Stalk Bulls in dark tim­ber

Pres­sured elk slip into cover. You should too

Outdoor Life - - WILD AMERICA - By Ben Long

To­day’s hard-hunted elk herds aren’t the same plains game as their an­ces­tors. They’ve learned to take cover in the dark tim­ber, and if there’s ad­e­quate browse and wa­ter,

elk are quite happy to never leave their stand of lodge­pole pines dur­ing day­light hours. Your best op­tion for hunting pres­sured elk on pub­lic land is to get in the woods with them.

Pick the Top Tim­ber

First, read the land­scape through an elk’s point of view.
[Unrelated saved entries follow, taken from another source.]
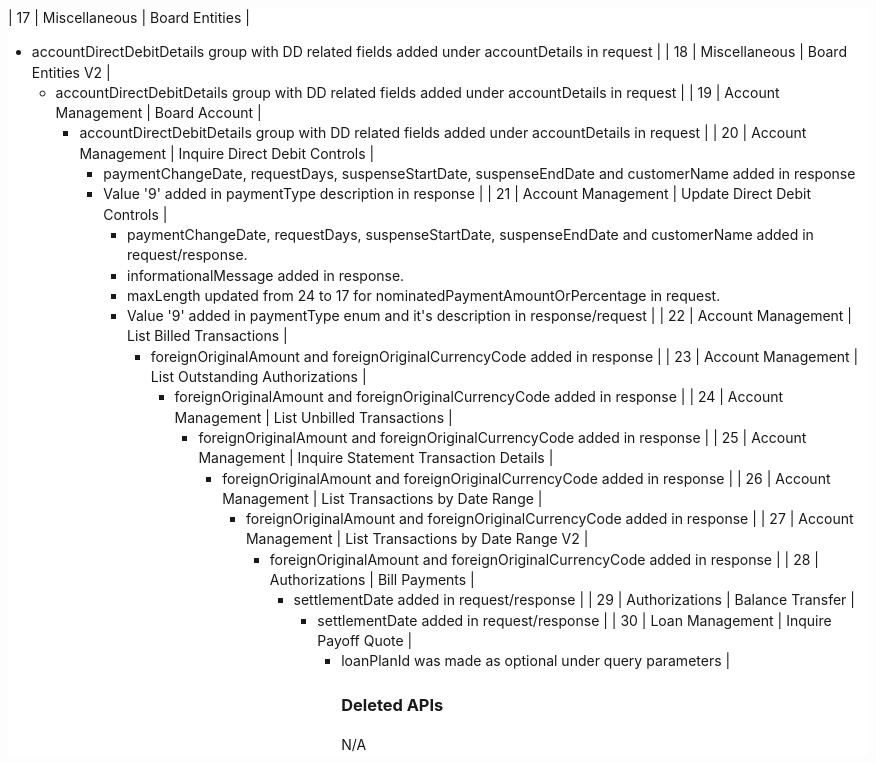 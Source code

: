 | 17 | Miscellaneous | Board Entities | <ul> <li> accountDirectDebitDetails group with DD related fields added under accountDetails in request |
| 18 | Miscellaneous | Board Entities V2 | <ul> <li> accountDirectDebitDetails group with DD related fields added under accountDetails in request |
| 19 | Account Management | Board Account | <ul> <li> accountDirectDebitDetails group with DD related fields added under accountDetails in request |
| 20 | Account Management | Inquire Direct Debit Controls | <ul> <li> paymentChangeDate, requestDays, suspenseStartDate, suspenseEndDate and customerName added in response </li> <li> Value '9' added in paymentType description in response |
| 21 | Account Management | Update Direct Debit Controls | <ul> <li> paymentChangeDate, requestDays, suspenseStartDate, suspenseEndDate and customerName added in request/response. </li> <li> informationalMessage added in response. </li> <li> maxLength updated from 24 to 17 for nominatedPaymentAmountOrPercentage in request. </li> <li> Value '9' added in paymentType enum and it's description in response/request |
| 22 | Account Management | List Billed Transactions | <ul> <li> foreignOriginalAmount and foreignOriginalCurrencyCode added in response |
| 23 | Account Management | List Outstanding Authorizations | <ul> <li> foreignOriginalAmount and foreignOriginalCurrencyCode added in response |
| 24 | Account Management | List Unbilled Transactions | <ul> <li> foreignOriginalAmount and foreignOriginalCurrencyCode added in response |
| 25 | Account Management | Inquire Statement Transaction Details | <ul> <li> foreignOriginalAmount and foreignOriginalCurrencyCode added in response |
| 26 | Account Management | List Transactions by Date Range | <ul> <li> foreignOriginalAmount and foreignOriginalCurrencyCode added in response |
| 27 | Account Management | List Transactions by Date Range V2 | <ul> <li> foreignOriginalAmount and foreignOriginalCurrencyCode added in response |
| 28 | Authorizations | Bill Payments | <ul> <li> settlementDate added in request/response |
| 29 | Authorizations | Balance Transfer | <ul> <li> settlementDate added in request/response |
| 30 | Loan Management | Inquire Payoff Quote | <ul> <li> loanPlanId was made as optional under query parameters |

### Deleted APIs

N/A
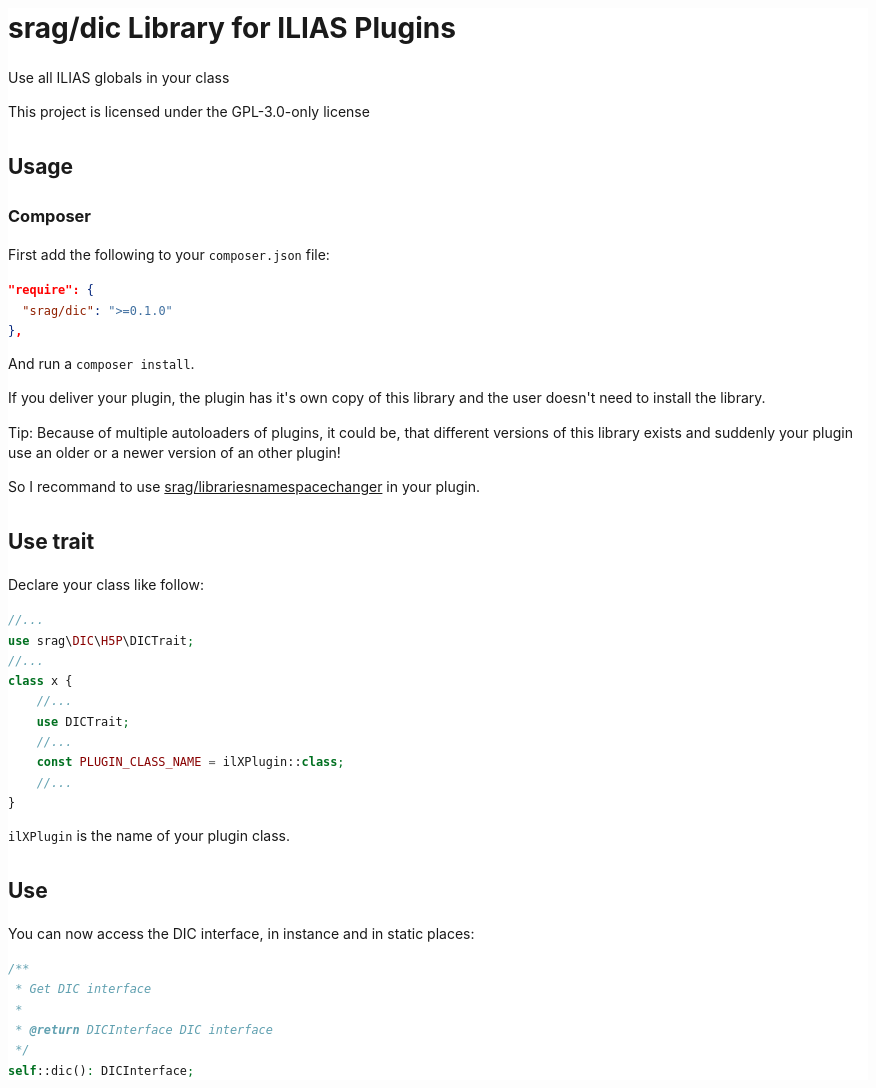 # srag/dic Library for ILIAS Plugins

Use all ILIAS globals in your class

This project is licensed under the GPL-3.0-only license

## Usage

### Composer

First add the following to your `composer.json` file:

```json
"require": {
  "srag/dic": ">=0.1.0"
},
```

And run a `composer install`.

If you deliver your plugin, the plugin has it's own copy of this library and the user doesn't need to install the library.

Tip: Because of multiple autoloaders of plugins, it could be, that different versions of this library exists and suddenly your plugin use an older or a newer version of an other plugin!

So I recommand to use [srag/librariesnamespacechanger](https://packagist.org/packages/srag/librariesnamespacechanger) in your plugin.

## Use trait

Declare your class like follow:

```php
//...
use srag\DIC\H5P\DICTrait;
//...
class x {
	//...
	use DICTrait;
	//...
	const PLUGIN_CLASS_NAME = ilXPlugin::class;
	//...
}
```

`ilXPlugin` is the name of your plugin class.

## Use

You can now access the DIC interface, in instance and in static places:

```php
/**
 * Get DIC interface
 * 
 * @return DICInterface DIC interface
 */
self::dic(): DICInterface;
```
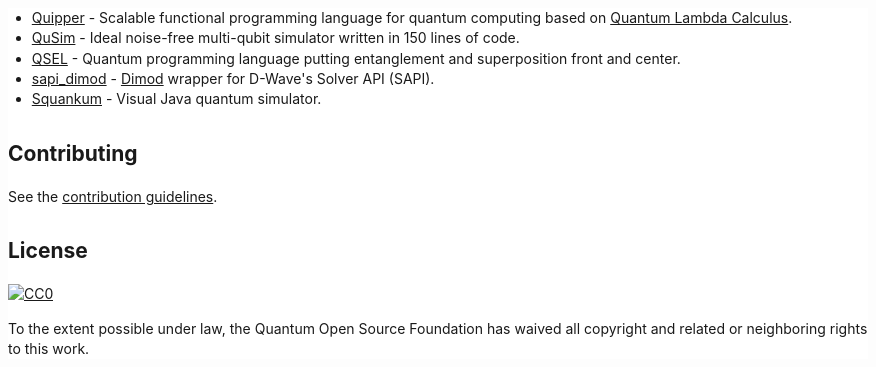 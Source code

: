 - [Quipper](https://github.com/thephoeron/quipper-language) - Scalable functional programming language for quantum computing based on [Quantum Lambda Calculus](https://arxiv.org/abs/cs/0404056).
- [QuSim](https://github.com/adamisntdead/QuSimPy) - Ideal noise-free multi-qubit simulator written in 150 lines of code.
- [QSEL](https://github.com/dabacon/qsel) -  Quantum programming language putting entanglement and superposition front and center.
- [sapi_dimod](https://github.com/dwavesystems/dwave_sapi_dimod) - [Dimod](https://github.com/dwavesystems/dimod) wrapper for D-Wave's Solver API (SAPI).
- [Squankum](https://github.com/jeffwass/Squankum) - Visual Java quantum simulator.

## Contributing
See the [contribution guidelines](CONTRIBUTING.md/#readme).

## License
[![CC0](http://mirrors.creativecommons.org/presskit/buttons/88x31/svg/cc-zero.svg)](https://creativecommons.org/publicdomain/zero/1.0/)

To the extent possible under law, the Quantum Open Source Foundation has waived all copyright and related or neighboring rights to this work.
Warm weather pushes them to high, shad­owy, north-fac­ing cirques. If it’s bit­ter cold, they’ll be on sunny, south­fac­ing slopes. Elk will feed in tim­ber where enough light fil­ters through the trees to sup­port grass and shrubs. Bulls like to bed on flat benches with quick ac­cess to dense woods on a steep slope. Move quickly through forests where there’s no elk sign, then slow to a creep when clues in­di­cate elk are nearby. Oc­ca­sion­ally mew on a cow call to mask any clumsy foot­falls. If the tim­ber is dry and crispy, stalk­ing into range is tough. In­stead, set up an am­bush along a trail to wa­ter or on a sad­dle that acts as a nat­u­ral fun­nel.

Beat a Bull’s De­fenses

Of his three de­fen­sive senses—sight, smell, and hear­ing—a bull trusts his nose the most. Carry a puff bot­tle and use it ob­ses­sively to keep the wind in your face. Plan your day around the ris­ing and fall­ing of ther­mals— they blow up­hill dur­ing the day when the sun heats the moun­tain and down­hill early in the morn­ing and in the evening when the sun sinks low. Glass dili­gently, even in close quar­ters. Keep your hat off your ears, and keep your nose to the wind. You’ll of­ten hear or smell elk be­fore you spot them. And carry your ri­fle in the ready po­si­tion, so you’ll be ready to make a snap shot.

A flash of antler or the flick of an ear can give away an elk’s po­si­tion in heavy cover.